** Opening Records to use block **

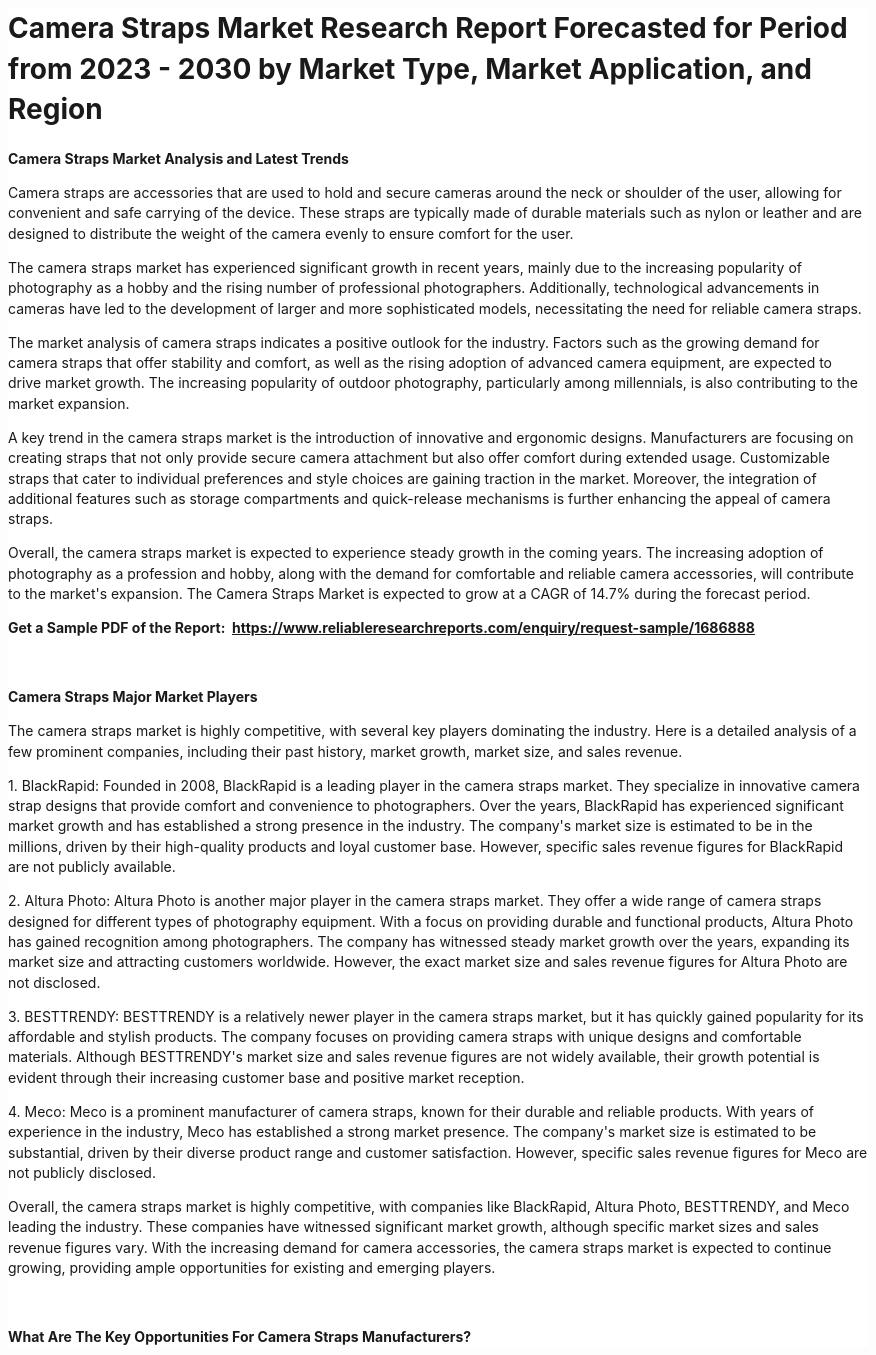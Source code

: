 <p><h1>Camera Straps Market Research Report Forecasted for Period from 2023 -  2030 by Market Type, Market Application, and Region</h1></p><p><strong>Camera Straps Market Analysis and Latest Trends</strong></p>
<p><p>Camera straps are accessories that are used to hold and secure cameras around the neck or shoulder of the user, allowing for convenient and safe carrying of the device. These straps are typically made of durable materials such as nylon or leather and are designed to distribute the weight of the camera evenly to ensure comfort for the user.</p><p>The camera straps market has experienced significant growth in recent years, mainly due to the increasing popularity of photography as a hobby and the rising number of professional photographers. Additionally, technological advancements in cameras have led to the development of larger and more sophisticated models, necessitating the need for reliable camera straps.</p><p>The market analysis of camera straps indicates a positive outlook for the industry. Factors such as the growing demand for camera straps that offer stability and comfort, as well as the rising adoption of advanced camera equipment, are expected to drive market growth. The increasing popularity of outdoor photography, particularly among millennials, is also contributing to the market expansion.</p><p>A key trend in the camera straps market is the introduction of innovative and ergonomic designs. Manufacturers are focusing on creating straps that not only provide secure camera attachment but also offer comfort during extended usage. Customizable straps that cater to individual preferences and style choices are gaining traction in the market. Moreover, the integration of additional features such as storage compartments and quick-release mechanisms is further enhancing the appeal of camera straps.</p><p>Overall, the camera straps market is expected to experience steady growth in the coming years. The increasing adoption of photography as a profession and hobby, along with the demand for comfortable and reliable camera accessories, will contribute to the market's expansion. The Camera Straps Market is expected to grow at a CAGR of 14.7% during the forecast period.</p></p>
<p><strong>Get a Sample PDF of the Report:&nbsp; <a href="https://www.reliableresearchreports.com/enquiry/request-sample/1686888">https://www.reliableresearchreports.com/enquiry/request-sample/1686888</a></strong></p>
<p>&nbsp;</p>
<p><strong>Camera Straps Major Market Players</strong></p>
<p><p>The camera straps market is highly competitive, with several key players dominating the industry. Here is a detailed analysis of a few prominent companies, including their past history, market growth, market size, and sales revenue.</p><p>1. BlackRapid: Founded in 2008, BlackRapid is a leading player in the camera straps market. They specialize in innovative camera strap designs that provide comfort and convenience to photographers. Over the years, BlackRapid has experienced significant market growth and has established a strong presence in the industry. The company's market size is estimated to be in the millions, driven by their high-quality products and loyal customer base. However, specific sales revenue figures for BlackRapid are not publicly available.</p><p>2. Altura Photo: Altura Photo is another major player in the camera straps market. They offer a wide range of camera straps designed for different types of photography equipment. With a focus on providing durable and functional products, Altura Photo has gained recognition among photographers. The company has witnessed steady market growth over the years, expanding its market size and attracting customers worldwide. However, the exact market size and sales revenue figures for Altura Photo are not disclosed.</p><p>3. BESTTRENDY: BESTTRENDY is a relatively newer player in the camera straps market, but it has quickly gained popularity for its affordable and stylish products. The company focuses on providing camera straps with unique designs and comfortable materials. Although BESTTRENDY's market size and sales revenue figures are not widely available, their growth potential is evident through their increasing customer base and positive market reception.</p><p>4. Meco: Meco is a prominent manufacturer of camera straps, known for their durable and reliable products. With years of experience in the industry, Meco has established a strong market presence. The company's market size is estimated to be substantial, driven by their diverse product range and customer satisfaction. However, specific sales revenue figures for Meco are not publicly disclosed.</p><p>Overall, the camera straps market is highly competitive, with companies like BlackRapid, Altura Photo, BESTTRENDY, and Meco leading the industry. These companies have witnessed significant market growth, although specific market sizes and sales revenue figures vary. With the increasing demand for camera accessories, the camera straps market is expected to continue growing, providing ample opportunities for existing and emerging players.</p></p>
<p>&nbsp;</p>
<p><strong>What Are The Key Opportunities For Camera Straps Manufacturers?</strong></p>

** Closing Records to use block **

§ **Description of the task**
Excluding the pictures, output every entry above without alteration.

§ **Your solution**
Source code

: <p><h1>Camera Straps Market Research Report Forecasted for Period from 2023 -  2030 by Market Type, Market Application, and Region</h1></p><p><strong>Camera Straps Market Analysis and Latest Trends</strong></p>
<p><p>Camera straps are accessories that are used to hold and secure cameras around the neck or shoulder of the user, allowing for convenient and safe carrying of the device. These straps are typically made of durable materials such as nylon or leather and are designed to distribute the weight of the camera evenly to ensure comfort for the user.</p><p>The camera straps market has experienced significant growth in recent years, mainly due to the increasing popularity of photography as a hobby and the rising number of professional photographers. Additionally, technological advancements in cameras have led to the development of larger and more sophisticated models, necessitating the need for reliable camera straps.</p><p>The market analysis of camera straps indicates a positive outlook for the industry. Factors such as the growing demand for camera straps that offer stability and comfort, as well as the rising adoption of advanced camera equipment, are expected to drive market growth. The increasing popularity of outdoor photography, particularly among millennials, is also contributing to the market expansion.</p><p>A key trend in the camera straps market is the introduction of innovative and ergonomic designs. Manufacturers are focusing on creating straps that not only provide secure camera attachment but also offer comfort during extended usage. Customizable straps that cater to individual preferences and style choices are gaining traction in the market. Moreover, the integration of additional features such as storage compartments and quick-release mechanisms is further enhancing the appeal of camera straps.</p><p>Overall, the camera straps market is expected to experience steady growth in the coming years. The increasing adoption of photography as a profession and hobby, along with the demand for comfortable and reliable camera accessories, will contribute to the market's expansion. The Camera Straps Market is expected to grow at a CAGR of 14.7% during the forecast period.</p></p>
<p><strong>Get a Sample PDF of the Report:&nbsp; <a href="https://www.reliableresearchreports.com/enquiry/request-sample/1686888">https://www.reliableresearchreports.com/enquiry/request-sample/1686888</a></strong></p>
<p>&nbsp;</p>
<p><strong>Camera Straps Major Market Players</strong></p>
<p><p>The camera straps market is highly competitive, with several key players dominating the industry. Here is a detailed analysis of a few prominent companies, including their past history, market growth, market size, and sales revenue.</p><p>1. BlackRapid: Founded in 2008, BlackRapid is a leading player in the camera straps market. They specialize in innovative camera strap designs that provide comfort and convenience to photographers. Over the years, BlackRapid has experienced significant market growth and has established a strong presence in the industry. The company's market size is estimated to be in the millions, driven by their high-quality products and loyal customer base. However, specific sales revenue figures for BlackRapid are not publicly available.</p><p>2. Altura Photo: Altura Photo is another major player in the camera straps market. They offer a wide range of camera straps designed for different types of photography equipment. With a focus on providing durable and functional products, Altura Photo has gained recognition among photographers. The company has witnessed steady market growth over the years, expanding its market size and attracting customers worldwide. However, the exact market size and sales revenue figures for Altura Photo are not disclosed.</p><p>3. BESTTRENDY: BESTTRENDY is a relatively newer player in the camera straps market, but it has quickly gained popularity for its affordable and stylish products. The company focuses on providing camera straps with unique designs and comfortable materials. Although BESTTRENDY's market size and sales revenue figures are not widely available, their growth potential is evident through their increasing customer base and positive market reception.</p><p>4. Meco: Meco is a prominent manufacturer of camera straps, known for their durable and reliable products. With years of experience in the industry, Meco has established a strong market presence. The company's market size is estimated to be substantial, driven by their diverse product range and customer satisfaction. However, specific sales revenue figures for Meco are not publicly disclosed.</p><p>Overall, the camera straps market is highly competitive, with companies like BlackRapid, Altura Photo, BESTTRENDY, and Meco leading the industry. These companies have witnessed significant market growth, although specific market sizes and sales revenue figures vary. With the increasing demand for camera accessories, the camera straps market is expected to continue growing, providing ample opportunities for existing and emerging players.</p></p>
<p>&nbsp;</p>
<p><strong>What Are The Key Opportunities For Camera Straps Manufacturers?</strong></p>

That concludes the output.